Alexis Borisy and Melanie Nallicheri pose for a portrait inside EQRx office in Cambridge, MA (Jessica Rinaldi/The Boston Globe via Getty Images)

Alexis Borisy and Melanie Nallicheri pose for a portrait inside EQRx office in Cambridge, Mass. (Jessica Rinaldi/The Boston Globe via Getty Images)

Massachusetts-based EQRx is launching a sweeping business reset, laying off approximately half of its staff and shifting its focus to advancing clinically differentiated medicines, the company announced Monday during its first-quarter earnings report.

The strategic pivot also leaves EQRx with one late-stage candidate, lerociclib, a CDK4/6 inhibitor which is currently in a Phase III trial to test its combination with Novartis’s Femara (letrozole) as a first-line treatment option for patients with advanced metastatic or recurrent low-grade endometrioid endometrial cancer.

Because of its “compelling early clinical data and potential for strong financial returns,” lerociclib is a great addition to the pipeline, EQRx CEO Melanie Nallicheri said during an investor call Monday afternoon.

During the first quarter, the company reported $1.3 billion in cash, cash equivalents and short-term investments, which Nallicheri said will be used to fund its operation through the remainder of the year.

EQRx will also use this money to pay approximately $45 to $55 million in wind-down, termination and exit costs as it lets go of approximately 170 employees.
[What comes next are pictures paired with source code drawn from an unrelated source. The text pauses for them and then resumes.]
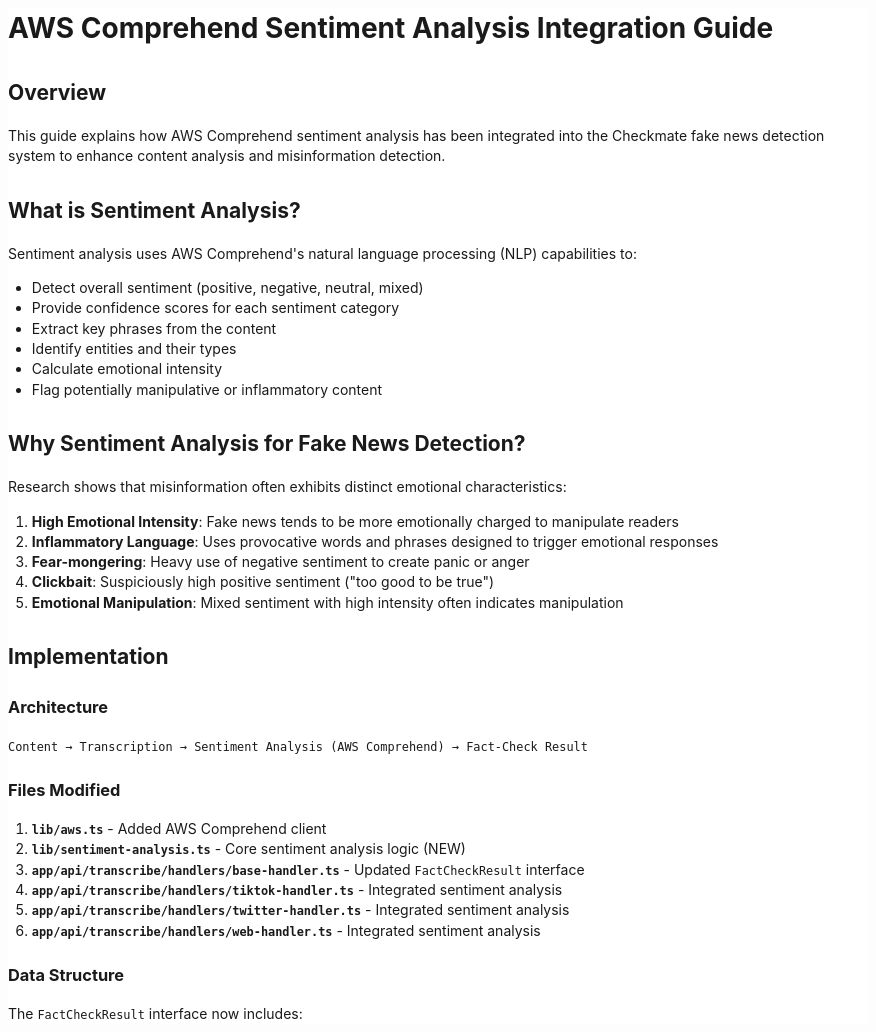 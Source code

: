 # AWS Comprehend Sentiment Analysis Integration Guide

## Overview

This guide explains how AWS Comprehend sentiment analysis has been integrated into the Checkmate fake news detection system to enhance content analysis and misinformation detection.

## What is Sentiment Analysis?

Sentiment analysis uses AWS Comprehend's natural language processing (NLP) capabilities to:
- Detect overall sentiment (positive, negative, neutral, mixed)
- Provide confidence scores for each sentiment category
- Extract key phrases from the content
- Identify entities and their types
- Calculate emotional intensity
- Flag potentially manipulative or inflammatory content

## Why Sentiment Analysis for Fake News Detection?

Research shows that misinformation often exhibits distinct emotional characteristics:

1. **High Emotional Intensity**: Fake news tends to be more emotionally charged to manipulate readers
2. **Inflammatory Language**: Uses provocative words and phrases designed to trigger emotional responses
3. **Fear-mongering**: Heavy use of negative sentiment to create panic or anger
4. **Clickbait**: Suspiciously high positive sentiment ("too good to be true")
5. **Emotional Manipulation**: Mixed sentiment with high intensity often indicates manipulation

## Implementation

### Architecture

```
Content → Transcription → Sentiment Analysis (AWS Comprehend) → Fact-Check Result
```

### Files Modified

1. **`lib/aws.ts`** - Added AWS Comprehend client
2. **`lib/sentiment-analysis.ts`** - Core sentiment analysis logic (NEW)
3. **`app/api/transcribe/handlers/base-handler.ts`** - Updated `FactCheckResult` interface
4. **`app/api/transcribe/handlers/tiktok-handler.ts`** - Integrated sentiment analysis
5. **`app/api/transcribe/handlers/twitter-handler.ts`** - Integrated sentiment analysis
6. **`app/api/transcribe/handlers/web-handler.ts`** - Integrated sentiment analysis

### Data Structure

The `FactCheckResult` interface now includes:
By the end of 2023, the company estimates it will have $1.1 billion on hand.

Powered by $200 million in Series A funding, EQRx launched in January 2020 to advance a “market-based solution to rising drug costs,” former CEO Alexis Borisy said at the time.

To achieve its mission, the start-up sought to re-engineer the entire drug discovery pipeline and employ the latest scientific and technological developments to produce medicines that it could market at “dramatically lower prices,” according to the press announcement regarding the launch of the company.

This goal and approach landed EQRx in second place on BioSpace’s Top Life Science Startups to Watch in 2021 list.

In the months since its launch, EQRx collected promising partnerships that could help it fulfill its mission. This included Chinese company CStone Pharmaceuticals and U.K.-based Exscientia, which lent the Cambridge start-up its artificial intelligence capabilities in June 2021 for the development of novel small-molecule candidates.

Two months later, in August 2021, EQRx debuted on Nasdaq through a merger agreement with Special Purpose Acquisition Company CM Life Sciences III. The deal pumped EQRx with $1.8 billion in cash, making it one of the most notable IPOs that year.

In November 2022, however, the company announced that it saw “no commercially viable path” for its investigational antibody sugemalimab, which it had been developing as a treatment option for advanced non-small cell lung cancer.

As a result, the company was forced to fall back on its two other candidates, aumolertinib and lerociclib, for which it was planning to adopt market-based pricing. EQRx dropped aumolertinib in Monday’s announced reset and is instead seeking commercialization partners for this molecule.

Following this first pivot, EQRx laid off approximately 18% of its staff in February 2023 to improve its “operational efficiencies and streamline expenses,” according to an SEC filing.